THE INHABITANTS OF BOKHARA, 1820
BY DR. EDUARD EVERSMANN
Alexander Eduard Friedrich Eversmann (1794-1860) was a Prussian Dr. of Medicine and Surgery, biologist and explorer. Planning to travel into Central Asia to collect natural history specimens, he studied the local languages, customs and Moslem religion of the peoples of the area, and then, in 1820, set off for Bokhara disguised as a merchant, a journey he described in Reise von Orenburg nach Buchara: nebst einem Wortverzeichniss der Afgahnischen Sprache (Journey from Orenburg to Bokhara: together with a dictionary of the Afghan language), published by E. H. G. Christiani in Berlin in 1823.
Presented here is the only passage concerning Greek love, which comes from the section titled “The Inhabitants of Bokhara”. The translation from the original German and footnotes are this website’s.
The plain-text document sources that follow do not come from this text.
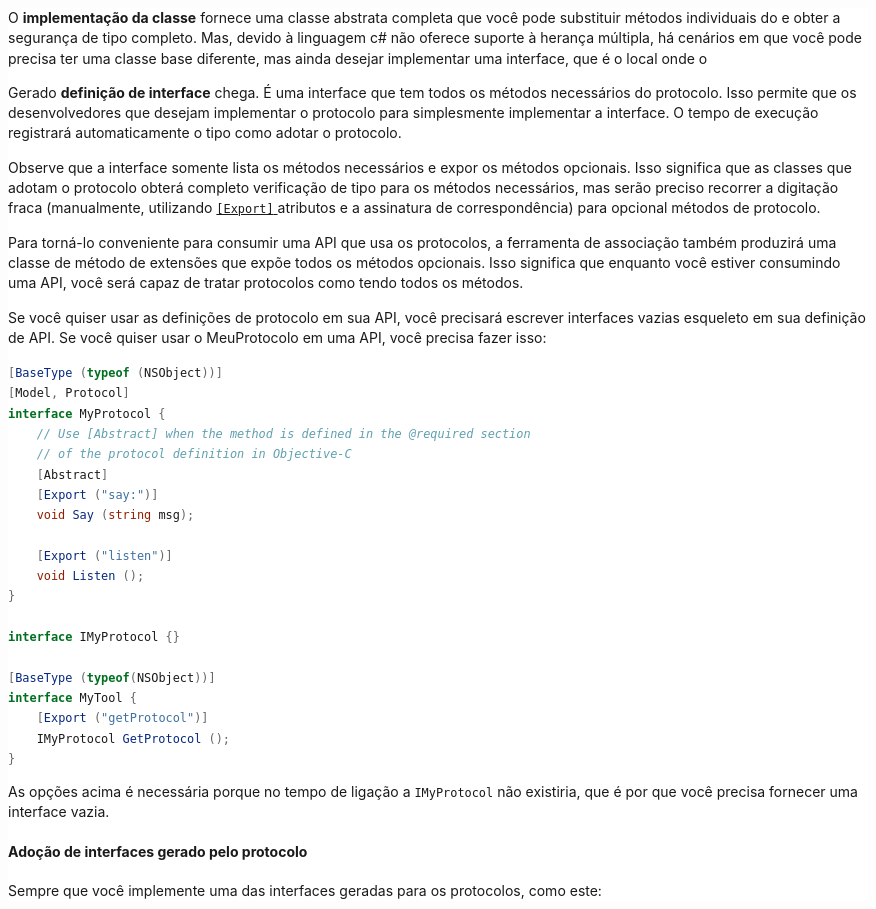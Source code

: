 O **implementação da classe** fornece uma classe abstrata completa que você pode substituir métodos individuais do e obter a segurança de tipo completo.  Mas, devido à linguagem c# não oferece suporte à herança múltipla, há cenários em que você pode precisa ter uma classe base diferente, mas ainda desejar implementar uma interface, que é o local onde o

Gerado **definição de interface** chega.  É uma interface que tem todos os métodos necessários do protocolo.  Isso permite que os desenvolvedores que desejam implementar o protocolo para simplesmente implementar a interface.  O tempo de execução registrará automaticamente o tipo como adotar o protocolo.

Observe que a interface somente lista os métodos necessários e expor os métodos opcionais.  Isso significa que as classes que adotam o protocolo obterá completo verificação de tipo para os métodos necessários, mas serão preciso recorrer a digitação fraca (manualmente, utilizando [ `[Export]` ](~/cross-platform/macios/binding/binding-types-reference.md#ExportAttribute) atributos e a assinatura de correspondência) para opcional métodos de protocolo.

Para torná-lo conveniente para consumir uma API que usa os protocolos, a ferramenta de associação também produzirá uma classe de método de extensões que expõe todos os métodos opcionais.  Isso significa que enquanto você estiver consumindo uma API, você será capaz de tratar protocolos como tendo todos os métodos.

Se você quiser usar as definições de protocolo em sua API, você precisará escrever interfaces vazias esqueleto em sua definição de API.  Se você quiser usar o MeuProtocolo em uma API, você precisa fazer isso:

```csharp
[BaseType (typeof (NSObject))]
[Model, Protocol]
interface MyProtocol {
    // Use [Abstract] when the method is defined in the @required section
    // of the protocol definition in Objective-C
    [Abstract]
    [Export ("say:")]
    void Say (string msg);

    [Export ("listen")]
    void Listen ();
}

interface IMyProtocol {}

[BaseType (typeof(NSObject))]
interface MyTool {
    [Export ("getProtocol")]
    IMyProtocol GetProtocol ();
}
```

As opções acima é necessária porque no tempo de ligação a `IMyProtocol` não existiria, que é por que você precisa fornecer uma interface vazia.

#### <a name="adopting-protocol-generated-interfaces"></a>Adoção de interfaces gerado pelo protocolo

Sempre que você implemente uma das interfaces geradas para os protocolos, como este:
The Mohammedan religion has greatly corrupted morals here, too, by permitting polygamy and by regarding women only as slaves who have to be bought;[1] only the rich can satisfy their physical instincts as nature would have it, while the poorer seek to disgrace themselves as best they can. I could tell incredible facts if shame did not hold me back. Certainly in no country, not even in Constantinople, is pederasty so much in favour as here; nor is any secret made of it at all, so that it is known to every lover (Mächschuck, Dschuan, Künti, Kirchur, as they are called more noble and less noble); the Khan himself maintains a whole flock of boys (40 to 60 of them) in his fortress on top of his wives,[2] although he severely punishes such crimes committed by others. If the Persians still have beautiful love feelings, the Bokharan has no concept of fine feelings, although all the books of the Persian poets are available here and are also read by the scholars; the Bokharan only seeks to satisfy his physical desires. “Where do you want to go?” I asked one of my local acquaintances whom I met on the road, “I want to go to the market and buy a wife for my slave,” was the answer. A European would notice this, but a Mohammedan would find nothing special in the answer, believing it to be a good deed.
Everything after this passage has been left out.